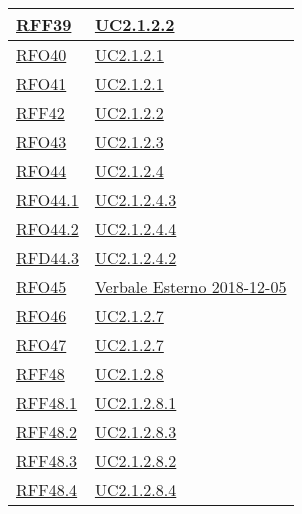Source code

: \begin{longtable}{|>{\centering}m{5cm}|m{5cm}<{\centering}|}
	\hyperlink{RFF39}{RFF39} & \hyperref[UC2.1.2.2]{UC2.1.2.2}\\ \hline
	
	\hyperlink{RFO40}{RFO40} & \hyperref[UC2.1.2.1]{UC2.1.2.1}\\ \hline
	
	\hyperlink{RFO41}{RFO41} & \hyperref[UC2.1.2.1]{UC2.1.2.1}\\ \hline
	
	\hyperlink{RFF42}{RFF42} & \hyperref[UC2.1.2.2]{UC2.1.2.2}\\ \hline
	
	\hyperlink{RFO43}{RFO43} & \hyperref[UC2.1.2.3]{UC2.1.2.3}\\ \hline
	
	\hyperlink{RFO44}{RFO44} & \hyperref[UC2.1.2.4]{UC2.1.2.4}\\ \hline
	
	\hyperlink{RFO44.1}{RFO44.1} & \hyperref[UC2.1.2.4.3]{UC2.1.2.4.3}\\ \hline
	
	\hyperlink{RFO44.2}{RFO44.2} & \hyperref[UC2.1.2.4.4]{UC2.1.2.4.4}\\ \hline
	
	\hyperlink{RFD44.3}{RFD44.3} & \hyperref[UC2.1.2.4.2]{UC2.1.2.4.2}\\ \hline
	
	\hyperlink{RFO45}{RFO45} & \hyperref[Verbale Esterno 2018-12-05]{Verbale Esterno 2018-12-05}\\ \hline
	
	\hyperlink{RFO46}{RFO46} & \hyperref[UC2.1.2.7]{UC2.1.2.7}\\ \hline
	
	\hyperlink{RFO47}{RFO47} & \hyperref[UC2.1.2.7]{UC2.1.2.7}\\ \hline
	
	\hyperlink{RFF48}{RFF48} & \hyperref[UC2.1.2.8]{UC2.1.2.8}\\ \hline
	
	\hyperlink{RFF48.1}{RFF48.1} & \hyperref[UC2.1.2.8.1]{UC2.1.2.8.1}\\ \hline
	
	\hyperlink{RFF48.2}{RFF48.2} & \hyperref[UC2.1.2.8.3]{UC2.1.2.8.3}\\ \hline
	
	\hyperlink{RFF48.3}{RFF48.3} & \hyperref[UC2.1.2.8.2]{UC2.1.2.8.2}\\ \hline
	
	\hyperlink{RFF48.4}{RFF48.4} & \hyperref[UC2.1.2.8.4]{UC2.1.2.8.4}\\ \hline
	

\end{longtable}

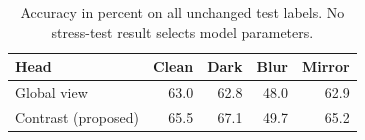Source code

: \begin{table}[t]
\centering\small
\begin{tabular}{lrrrr}
\toprule
Head & Clean & Dark & Blur & Mirror \\
\midrule
Global view & 63.0 & 62.8 & 48.0 & 62.9 \\
Contrast (proposed) & 65.5 & 67.1 & 49.7 & 65.2 \\
\bottomrule
\end{tabular}
\caption{Accuracy in percent on all unchanged test labels. No stress-test result selects model parameters.}
\label{tab:image_stress}
\end{table}
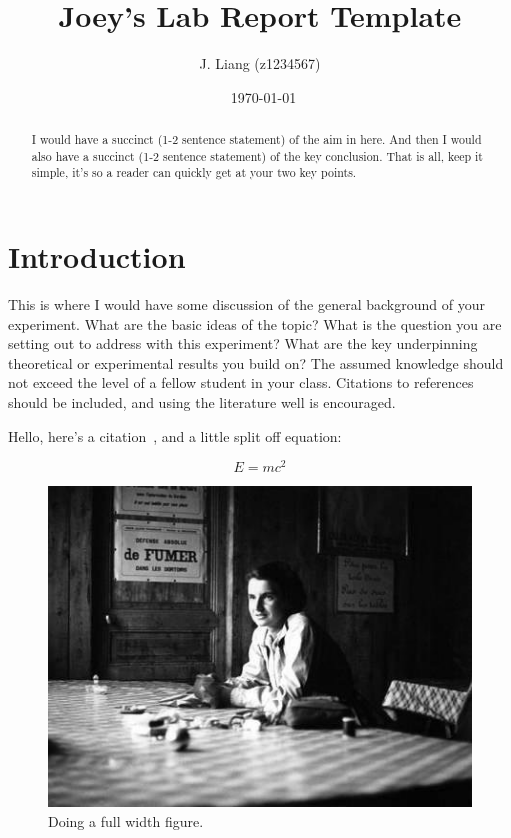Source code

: \documentclass[aps,prl,reprint,10pt,amsmath,amssymb,superscriptaddress,a4paper]{revtex4-2}
\begin{document}
\title{Joey's Lab Report Template}
\author{J. Liang (z1234567)}

\date{\currenttime~\today}

\begin{abstract}
I would have a succinct (1-2 sentence statement) of the aim in here. And then I would also have a succinct (1-2 sentence statement) of the key conclusion. That is all, keep it simple, it's so a reader can quickly get at your two key points.
\end{abstract}

\maketitle

\section{Introduction}
This is where I would have some discussion of the general background of your experiment. What are the basic ideas of the topic? What is the question you are setting out to address with this experiment? What are the key underpinning theoretical or experimental results you build on? The assumed knowledge should not exceed the level of a fellow student in your class. Citations to references should be included, and using the literature well is encouraged.

\lipsum[1] %
Hello, here's a citation~\citep{Smith:2013jd}, and a little split off equation:

\begin{equation}
\label{eqn1}
E = mc^2
\end{equation}

\begin{figure}
\includegraphics[width = 16 cm]{physicist}
\caption{Doing a full width figure.}
\end{figure}
\end{document}
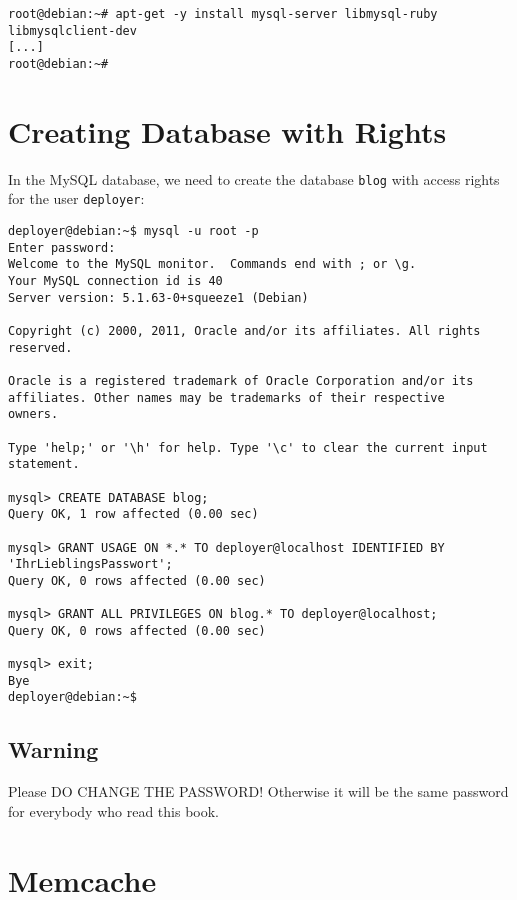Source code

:\documentclass[a4paper]{book}
\newcounter{tab}[chapter]
\begin{document}
\begin{shaded}\begin{verbatim}
root@debian:~# apt-get -y install mysql-server libmysql-ruby libmysqlclient-dev
[...]
root@debian:~#
\end{verbatim}\end{shaded}

\section{Creating Database with Rights}\label{creating-database-with-rights}

In the MySQL database, we need to create the database \texttt{blog} with access rights for the user \texttt{deployer}:

\begin{shaded}\begin{verbatim}
deployer@debian:~$ mysql -u root -p
Enter password:
Welcome to the MySQL monitor.  Commands end with ; or \g.
Your MySQL connection id is 40
Server version: 5.1.63-0+squeeze1 (Debian)

Copyright (c) 2000, 2011, Oracle and/or its affiliates. All rights reserved.

Oracle is a registered trademark of Oracle Corporation and/or its
affiliates. Other names may be trademarks of their respective
owners.

Type 'help;' or '\h' for help. Type '\c' to clear the current input statement.

mysql> CREATE DATABASE blog;
Query OK, 1 row affected (0.00 sec)

mysql> GRANT USAGE ON *.* TO deployer@localhost IDENTIFIED BY 'IhrLieblingsPasswort';
Query OK, 0 rows affected (0.00 sec)

mysql> GRANT ALL PRIVILEGES ON blog.* TO deployer@localhost;
Query OK, 0 rows affected (0.00 sec)

mysql> exit;
Bye
deployer@debian:~$
\end{verbatim}\end{shaded}

\subsection{Warning}\label{warning-17}

Please DO CHANGE THE PASSWORD! Otherwise it will be the same password for everybody who read this book.

\section{Memcache}\label{memcache}
\end{document}
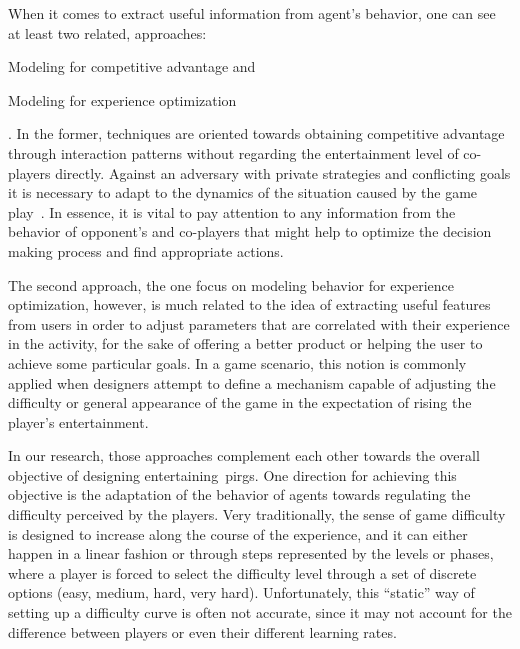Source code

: When it comes to extract useful information from agent's behavior, one can see at least two related, approaches: \begin{inparaenum}\item Modeling for competitive advantage and \item Modeling for experience optimization\end{inparaenum}. In the former, techniques are oriented towards obtaining competitive advantage through interaction patterns without regarding the entertainment level of co-players directly. %
Against an adversary with private strategies and conflicting goals it is necessary to adapt to the dynamics of the situation caused by the game play~\citep{rofer_overview_2012}. In essence, it is vital to pay attention to any information from the behavior of opponent's and co-players that might help to optimize the decision making process and find appropriate actions.

The second approach, \ie the one focus on modeling behavior for experience optimization, however, is much related to the idea of extracting useful features from users in order to adjust parameters that are correlated with their experience in the activity, for the sake of offering a better product or helping the user to achieve some particular goals. In a game scenario, this notion is commonly applied when designers attempt to define a mechanism capable of adjusting the difficulty or general appearance of the game in the expectation of rising the player's entertainment.

In our research, those approaches complement each other towards the overall objective of designing entertaining~\glspl{pirg}. One direction for achieving this objective is the adaptation of the behavior of agents towards regulating the difficulty perceived by the players. Very traditionally, the sense of game difficulty is designed to increase along the course of the experience, and it can either happen in a linear fashion or through steps represented by the levels or phases, where a player is forced to select the difficulty level through a set of discrete options (easy, medium, hard, very hard). Unfortunately, this ``static'' way of setting up a difficulty curve is often not accurate, since it may not account for the difference between players or even their different learning rates. %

ASSIGNMENT = I need each line of the entries that holds the string "root" located and copied.

TASK OUTPUT =
root@debian:~# apt-get -y install mysql-server libmysql-ruby libmysqlclient-dev
root@debian:~#
deployer@debian:~$ mysql -u root -p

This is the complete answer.